Uitgeverij Lannoo is a Belgian publishing company, based in Tielt, with three subsidiaries:
- Distrimedia – since 1994 in charge of the distribution of own imprints and other companies, also in Tielt.
- Lannoo Graphics
- Lannoo Uitgeverij

==LannooMeulenhoff==
LannooMeulenhoff is a Dutch publishing company, based in Amsterdam. It has subsidiaries: Meulenhoff Boekerij, Unieboek Het Spectrum, and TerraLannoo.

===Meulenhoff Boekerij ===
Meulenhoff was founded in 1895 by Johannes Marius Meulenhoff.
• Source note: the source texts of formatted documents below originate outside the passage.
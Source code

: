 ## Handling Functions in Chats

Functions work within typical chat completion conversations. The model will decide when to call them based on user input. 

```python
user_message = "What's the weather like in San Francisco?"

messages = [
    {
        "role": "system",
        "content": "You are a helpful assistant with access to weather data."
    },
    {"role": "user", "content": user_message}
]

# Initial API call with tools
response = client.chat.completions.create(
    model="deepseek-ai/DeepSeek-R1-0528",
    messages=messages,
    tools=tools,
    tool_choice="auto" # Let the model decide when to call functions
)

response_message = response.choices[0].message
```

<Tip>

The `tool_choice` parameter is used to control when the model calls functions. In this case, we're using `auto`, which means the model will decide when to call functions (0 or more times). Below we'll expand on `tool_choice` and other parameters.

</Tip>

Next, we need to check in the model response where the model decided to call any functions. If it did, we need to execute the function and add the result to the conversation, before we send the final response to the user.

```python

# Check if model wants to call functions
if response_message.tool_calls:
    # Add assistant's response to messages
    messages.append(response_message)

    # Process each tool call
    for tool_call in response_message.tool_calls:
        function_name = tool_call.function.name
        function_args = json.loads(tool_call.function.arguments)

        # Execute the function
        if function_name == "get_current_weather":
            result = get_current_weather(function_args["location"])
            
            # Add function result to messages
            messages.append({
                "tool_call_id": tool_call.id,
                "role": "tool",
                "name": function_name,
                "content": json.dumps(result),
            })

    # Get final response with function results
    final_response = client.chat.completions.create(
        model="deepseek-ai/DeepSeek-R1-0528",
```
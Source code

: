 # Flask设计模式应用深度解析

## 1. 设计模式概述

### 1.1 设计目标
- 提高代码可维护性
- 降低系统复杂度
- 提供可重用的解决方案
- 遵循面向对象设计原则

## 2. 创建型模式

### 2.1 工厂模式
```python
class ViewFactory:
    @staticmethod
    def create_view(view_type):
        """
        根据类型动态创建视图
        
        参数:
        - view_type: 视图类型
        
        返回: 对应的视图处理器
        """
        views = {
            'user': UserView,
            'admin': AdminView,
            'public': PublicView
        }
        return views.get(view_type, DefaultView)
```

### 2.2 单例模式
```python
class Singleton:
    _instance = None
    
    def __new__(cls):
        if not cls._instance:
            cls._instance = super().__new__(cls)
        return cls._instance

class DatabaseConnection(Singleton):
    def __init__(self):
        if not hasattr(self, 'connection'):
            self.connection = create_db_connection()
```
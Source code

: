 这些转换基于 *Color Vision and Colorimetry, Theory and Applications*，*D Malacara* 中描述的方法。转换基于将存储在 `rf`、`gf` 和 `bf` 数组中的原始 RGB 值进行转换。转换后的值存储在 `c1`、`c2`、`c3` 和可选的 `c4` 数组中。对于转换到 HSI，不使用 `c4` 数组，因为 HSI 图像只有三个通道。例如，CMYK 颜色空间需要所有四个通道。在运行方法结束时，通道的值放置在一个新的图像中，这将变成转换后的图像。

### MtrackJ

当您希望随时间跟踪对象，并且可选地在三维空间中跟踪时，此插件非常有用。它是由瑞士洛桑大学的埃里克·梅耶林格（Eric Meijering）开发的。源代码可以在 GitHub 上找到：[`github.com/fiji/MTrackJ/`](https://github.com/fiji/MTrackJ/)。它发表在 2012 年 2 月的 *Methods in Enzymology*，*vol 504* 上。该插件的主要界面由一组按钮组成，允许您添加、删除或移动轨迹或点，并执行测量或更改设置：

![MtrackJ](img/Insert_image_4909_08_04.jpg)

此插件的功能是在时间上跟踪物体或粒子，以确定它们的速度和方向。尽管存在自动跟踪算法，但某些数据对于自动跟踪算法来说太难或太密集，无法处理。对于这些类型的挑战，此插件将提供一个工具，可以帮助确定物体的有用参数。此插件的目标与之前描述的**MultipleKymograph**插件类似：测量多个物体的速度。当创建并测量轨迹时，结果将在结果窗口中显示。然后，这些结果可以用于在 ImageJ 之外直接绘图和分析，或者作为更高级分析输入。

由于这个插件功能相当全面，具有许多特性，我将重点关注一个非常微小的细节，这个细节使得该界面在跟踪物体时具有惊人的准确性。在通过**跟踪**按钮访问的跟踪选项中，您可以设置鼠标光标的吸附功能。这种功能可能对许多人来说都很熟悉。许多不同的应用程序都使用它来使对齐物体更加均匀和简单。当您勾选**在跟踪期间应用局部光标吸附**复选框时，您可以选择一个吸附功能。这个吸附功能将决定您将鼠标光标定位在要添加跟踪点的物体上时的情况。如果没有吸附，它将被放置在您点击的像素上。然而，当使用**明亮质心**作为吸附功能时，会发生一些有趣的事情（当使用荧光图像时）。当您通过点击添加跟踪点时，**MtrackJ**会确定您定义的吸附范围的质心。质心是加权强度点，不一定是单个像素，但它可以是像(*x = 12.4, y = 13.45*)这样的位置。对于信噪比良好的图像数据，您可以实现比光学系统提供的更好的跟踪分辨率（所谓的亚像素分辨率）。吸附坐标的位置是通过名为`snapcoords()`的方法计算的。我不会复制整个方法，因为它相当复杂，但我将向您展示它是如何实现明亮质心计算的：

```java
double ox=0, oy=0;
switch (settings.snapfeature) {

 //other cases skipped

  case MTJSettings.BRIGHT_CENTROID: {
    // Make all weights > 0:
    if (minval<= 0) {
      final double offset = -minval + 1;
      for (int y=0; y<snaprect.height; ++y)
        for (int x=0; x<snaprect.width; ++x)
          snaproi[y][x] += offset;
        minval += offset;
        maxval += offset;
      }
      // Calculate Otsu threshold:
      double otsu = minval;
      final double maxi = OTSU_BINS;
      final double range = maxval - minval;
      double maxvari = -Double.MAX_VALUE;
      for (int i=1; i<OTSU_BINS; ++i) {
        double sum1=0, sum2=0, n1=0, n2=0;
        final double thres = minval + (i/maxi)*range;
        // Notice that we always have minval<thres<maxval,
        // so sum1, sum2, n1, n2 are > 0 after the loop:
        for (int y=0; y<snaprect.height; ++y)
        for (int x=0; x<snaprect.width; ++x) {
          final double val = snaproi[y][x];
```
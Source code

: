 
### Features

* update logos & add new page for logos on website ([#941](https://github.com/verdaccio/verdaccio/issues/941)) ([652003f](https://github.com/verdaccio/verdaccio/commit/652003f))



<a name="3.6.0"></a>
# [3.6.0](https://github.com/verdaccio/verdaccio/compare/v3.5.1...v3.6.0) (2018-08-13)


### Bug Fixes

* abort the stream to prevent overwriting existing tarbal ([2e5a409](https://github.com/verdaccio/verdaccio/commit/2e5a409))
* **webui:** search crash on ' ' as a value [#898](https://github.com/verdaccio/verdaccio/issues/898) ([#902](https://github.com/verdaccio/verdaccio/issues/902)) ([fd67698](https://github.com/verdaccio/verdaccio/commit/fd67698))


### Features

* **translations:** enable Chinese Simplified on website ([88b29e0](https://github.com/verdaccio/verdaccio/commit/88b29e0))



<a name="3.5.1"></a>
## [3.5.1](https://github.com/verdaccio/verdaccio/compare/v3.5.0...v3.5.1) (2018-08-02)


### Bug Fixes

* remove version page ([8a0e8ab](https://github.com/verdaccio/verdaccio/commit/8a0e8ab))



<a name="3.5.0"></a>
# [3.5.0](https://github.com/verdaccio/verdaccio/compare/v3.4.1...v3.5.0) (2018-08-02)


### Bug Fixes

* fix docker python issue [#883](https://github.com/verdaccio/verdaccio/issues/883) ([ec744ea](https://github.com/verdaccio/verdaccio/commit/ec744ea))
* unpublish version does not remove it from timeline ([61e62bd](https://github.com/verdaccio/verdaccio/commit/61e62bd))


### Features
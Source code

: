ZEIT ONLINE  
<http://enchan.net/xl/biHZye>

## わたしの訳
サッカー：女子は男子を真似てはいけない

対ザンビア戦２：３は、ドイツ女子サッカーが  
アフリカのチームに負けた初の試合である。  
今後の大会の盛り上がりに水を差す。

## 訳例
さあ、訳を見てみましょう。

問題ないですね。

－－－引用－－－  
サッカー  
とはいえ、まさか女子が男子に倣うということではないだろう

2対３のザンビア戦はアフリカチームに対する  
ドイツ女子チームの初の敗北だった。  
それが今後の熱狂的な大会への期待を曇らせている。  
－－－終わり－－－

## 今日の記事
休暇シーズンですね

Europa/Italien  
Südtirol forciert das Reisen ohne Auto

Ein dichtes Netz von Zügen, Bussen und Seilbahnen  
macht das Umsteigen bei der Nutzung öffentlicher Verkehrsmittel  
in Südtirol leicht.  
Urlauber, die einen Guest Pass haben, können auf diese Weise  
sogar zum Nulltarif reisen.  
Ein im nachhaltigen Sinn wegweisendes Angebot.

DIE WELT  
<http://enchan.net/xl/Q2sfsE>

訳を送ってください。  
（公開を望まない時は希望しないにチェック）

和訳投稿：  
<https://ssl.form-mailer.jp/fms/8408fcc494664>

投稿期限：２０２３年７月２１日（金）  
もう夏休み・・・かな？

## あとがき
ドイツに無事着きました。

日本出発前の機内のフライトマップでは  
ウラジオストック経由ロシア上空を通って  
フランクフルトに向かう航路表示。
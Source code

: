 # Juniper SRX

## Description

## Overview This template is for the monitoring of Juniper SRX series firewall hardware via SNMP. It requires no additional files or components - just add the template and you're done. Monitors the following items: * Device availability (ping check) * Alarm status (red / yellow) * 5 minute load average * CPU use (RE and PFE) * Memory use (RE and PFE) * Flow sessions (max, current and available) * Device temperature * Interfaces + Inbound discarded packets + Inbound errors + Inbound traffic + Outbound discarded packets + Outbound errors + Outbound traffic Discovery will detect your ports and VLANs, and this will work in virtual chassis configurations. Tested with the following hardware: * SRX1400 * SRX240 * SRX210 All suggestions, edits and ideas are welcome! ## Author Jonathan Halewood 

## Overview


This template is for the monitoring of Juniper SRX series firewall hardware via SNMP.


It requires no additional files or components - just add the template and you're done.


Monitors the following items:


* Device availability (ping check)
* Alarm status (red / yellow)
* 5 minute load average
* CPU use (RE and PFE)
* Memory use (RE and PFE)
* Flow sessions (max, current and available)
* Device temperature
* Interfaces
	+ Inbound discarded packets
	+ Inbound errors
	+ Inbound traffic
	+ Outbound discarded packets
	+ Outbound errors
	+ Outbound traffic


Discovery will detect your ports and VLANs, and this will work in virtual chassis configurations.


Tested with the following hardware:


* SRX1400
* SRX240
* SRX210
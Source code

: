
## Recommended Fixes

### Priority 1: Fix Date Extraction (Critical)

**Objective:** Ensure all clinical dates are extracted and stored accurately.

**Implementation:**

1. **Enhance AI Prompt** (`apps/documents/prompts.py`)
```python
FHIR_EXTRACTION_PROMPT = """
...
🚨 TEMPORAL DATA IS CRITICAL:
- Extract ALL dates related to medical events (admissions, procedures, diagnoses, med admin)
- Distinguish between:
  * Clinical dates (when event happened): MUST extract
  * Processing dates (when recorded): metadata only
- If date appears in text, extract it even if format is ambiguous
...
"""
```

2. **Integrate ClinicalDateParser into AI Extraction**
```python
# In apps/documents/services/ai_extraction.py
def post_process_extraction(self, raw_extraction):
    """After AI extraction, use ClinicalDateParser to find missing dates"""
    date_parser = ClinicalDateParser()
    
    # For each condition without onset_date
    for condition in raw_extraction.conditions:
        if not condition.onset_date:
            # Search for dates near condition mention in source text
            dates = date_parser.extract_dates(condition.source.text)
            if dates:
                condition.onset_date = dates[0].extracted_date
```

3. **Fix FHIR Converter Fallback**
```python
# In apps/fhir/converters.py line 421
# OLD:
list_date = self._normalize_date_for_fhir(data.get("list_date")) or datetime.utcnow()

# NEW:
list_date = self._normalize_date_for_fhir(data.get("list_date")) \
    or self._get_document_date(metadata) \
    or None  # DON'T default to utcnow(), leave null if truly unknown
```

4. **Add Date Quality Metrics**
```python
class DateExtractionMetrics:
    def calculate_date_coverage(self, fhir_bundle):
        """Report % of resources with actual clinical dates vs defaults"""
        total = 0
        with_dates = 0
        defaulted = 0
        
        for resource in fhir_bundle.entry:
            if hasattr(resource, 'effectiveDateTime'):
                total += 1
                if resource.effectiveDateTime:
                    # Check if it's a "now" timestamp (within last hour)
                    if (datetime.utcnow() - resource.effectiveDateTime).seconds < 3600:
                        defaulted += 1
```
Over the years, it built a reputation publishing literary works in original Dutch and in translation. For many decades, the company was led by Laurens van Krevelen, who received the Jan Hein Donner Award (a prestigious Dutch prize, awarded once every five years to notable persons in the publishing industry) in 2007. Meulenhoff was acquired by the books division of PCM Uitgevers, then by Lannoo.

In 2001, Meulenhoff was rocked by the departure of long-time editor Tilly Hermans, for which the Dutch and other media blamed the corporate culture of then owner PCM Uitgevers. PCM, it was said, cared more for the bottom line than for the company's authors and editors, and was blamed for a "purge" that also led to the early retirement of van Krevelen. After more than thirty years with Meulenhoff Hermans founded Augustus, a smaller publishing house. Thirty authors followed her to the new publishing house, including Rudy Kousbroek and Adriaan van Dis). Others who left were Maarten Biesheuvel and Stefan Hertmans.

Authors published by Meulenhoff include: Alicia Austin, Maarten Biesheuvel. Roberto Bolaño, Stefan Hertmans, Annemarie Kindt, Mario Vargas Llosa, Carl Lundgren, E. L. de Marigny, Jaime Martijn, Gabriel García Márquez, and Elie Wiesel M=SF was a science fiction and fantasy novels series by Meulenhoff.

Imprints of Meulenhoff Boekerij include:
- Arena
- Boekerij - novels
- Forum
- Meulenhoff - literature
- Mynx

===Unieboek Het Spectrum===
Het Spectrum was established in 1935 by book sellers P.H. Bogaard and A.H. Bloemsma. Its first location was a room above a bakery in de Biltstraat in Utrecht. Het Spectrum started as a progressive-Catholic publisher that aspired to supply good reading materials to the masses. Hence it published many pocket books. After World War II, this formula continued as Prisma Pockets. Among the pocket books were translated classics for the modest price of 1,25 guilder. The Prisma dictionaries were also part of this line. Gradually the publishing company became one of the largest in the Netherlands. Dutch authors that have been published through the Het Spectrum imprints include Godfried Bomans, Han van Bree, Hubrecht Duijker, L. T. F. Gamut, Ben Tiggelaar, and Janwillem van de Wetering. International authors include Dorothy Parker, Dr. Phil, Peter Singer, Edgar Wallace, and P. G. Wodehouse.

Unieboek was founded 1968 by Cornelis Anthonie Jacobus van Dishoeck (1921−1990), grandson and namesake of the publisher Cornelis Anthonie Jacobus van Dishoeck (1863−1931). The publisher included the imprints Van Holkema & Warendorf, Van Goor, Van Reemst, and Lifestyle & Wellbeing. Authors published by Unieboek and its subsidiaries include Suzanne Collins, Marion van de Coolwijk, Arend van Dam, Jaap ter Haar, Vivian den Hollander, Rik Hoogendoorn, Bouke Jagt, Jan van der Made, Tosca Menten, Mirjam Mous, Francine Oomen, Janneke Schotveld, Ben Tiggelaar (also at Het Spectrum), Jacques Vriens, Dolf de Vries, and Harm de Jonge.

In September 1999, Het Spectrum was acquired by PCM Uitgevers. PCM was acquired by De Persgroep in 2003. Lannoo acquired Het Spectrum in 2010.

In 2018 Unieboek Het Spectrum operates from Houten through the following imprints (specializations listed):
- Best of YA – novels
- Van Dishoeck – food & beverage books
- Van Holkema & Warendorf – fiction books for all ages, lifestyle
- Van Goor – children's books, juvenile books
- Mana – new age
- Prisma – langue books
- Van Reemst – travel guides in the series Capitool, Marco Polo, Nelles Gidsen and Dutch translations of Rough Guides
- Spectrum – nonfiction
- Winkler Prins – encyclopedias

===TerraLannoo===
Uitgeverij TerraLannoo is in charge of sales and marketing in the Netherlands of publications by the Belgian publishers Terra, Lannoo, and Lannoo Campus.

It also manages the Michelin publications in the Netherlands.